▸ EXERCISE REQUIREMENTS
Give back exactly the line that contains "顾客: 你他妈的!怎么知道我是骑摩托车的?" and all the lines after it in the records below, to the very last, with no other output.

◇ ◇ ◇

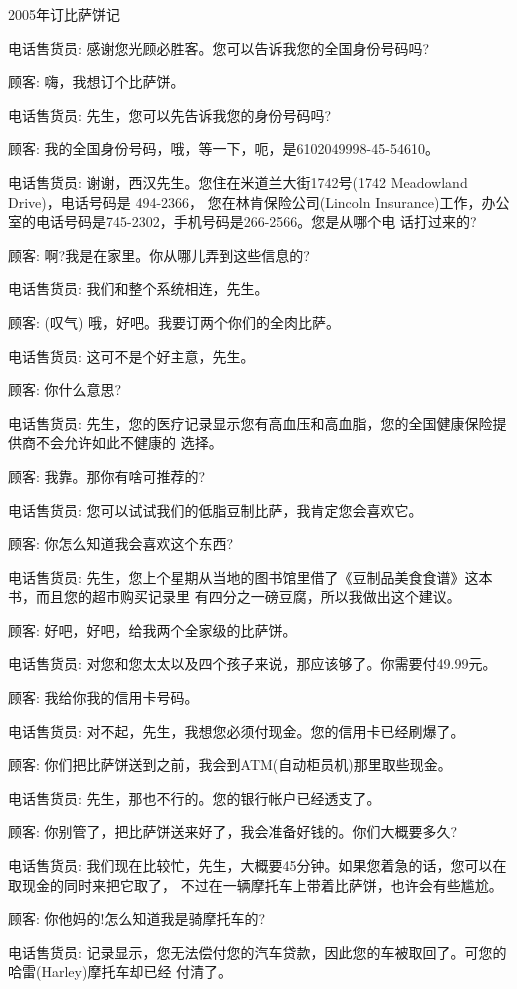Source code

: ﻿\documentclass[11pt]{article}
\begin{document}
2005年订比萨饼记

电话售货员: 感谢您光顾必胜客。您可以告诉我您的全国身份号码吗?

顾客: 嗨，我想订个比萨饼。

电话售货员: 先生，您可以先告诉我您的身份号码吗?

顾客: 我的全国身份号码，哦，等一下，呃，是6102049998-45-54610。

电话售货员: 谢谢，西汉先生。您住在米道兰大街1742号(1742 Meadowland Drive)，电话号码是 494-2366，
您在林肯保险公司(Lincoln Insurance)工作，办公室的电话号码是745-2302，手机号码是266-2566。您是从哪个电
话打过来的?

顾客: 啊?我是在家里。你从哪儿弄到这些信息的?

电话售货员: 我们和整个系统相连，先生。

顾客: (叹气) 哦，好吧。我要订两个你们的全肉比萨。

电话售货员: 这可不是个好主意，先生。

顾客: 你什么意思?

电话售货员: 先生，您的医疗记录显示您有高血压和高血脂，您的全国健康保险提供商不会允许如此不健康的
选择。

顾客: 我靠。那你有啥可推荐的?

电话售货员: 您可以试试我们的低脂豆制比萨，我肯定您会喜欢它。

顾客: 你怎么知道我会喜欢这个东西?

电话售货员: 先生，您上个星期从当地的图书馆里借了《豆制品美食食谱》这本书，而且您的超市购买记录里
有四分之一磅豆腐，所以我做出这个建议。

顾客: 好吧，好吧，给我两个全家级的比萨饼。

电话售货员: 对您和您太太以及四个孩子来说，那应该够了。你需要付49.99元。

顾客: 我给你我的信用卡号码。

电话售货员: 对不起，先生，我想您必须付现金。您的信用卡已经刷爆了。

顾客: 你们把比萨饼送到之前，我会到ATM(自动柜员机)那里取些现金。

电话售货员: 先生，那也不行的。您的银行帐户已经透支了。

顾客: 你别管了，把比萨饼送来好了，我会准备好钱的。你们大概要多久?

电话售货员: 我们现在比较忙，先生，大概要45分钟。如果您着急的话，您可以在取现金的同时来把它取了，
不过在一辆摩托车上带着比萨饼，也许会有些尴尬。

顾客: 你他妈的!怎么知道我是骑摩托车的?

电话售货员: 记录显示，您无法偿付您的汽车贷款，因此您的车被取回了。可您的哈雷(Harley)摩托车却已经
付清了。
\end{document}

◇ ◇ ◇

▸ TASK RESPONSE
顾客: 你他妈的!怎么知道我是骑摩托车的?

电话售货员: 记录显示，您无法偿付您的汽车贷款，因此您的车被取回了。可您的哈雷(Harley)摩托车却已经
付清了。
\end{document}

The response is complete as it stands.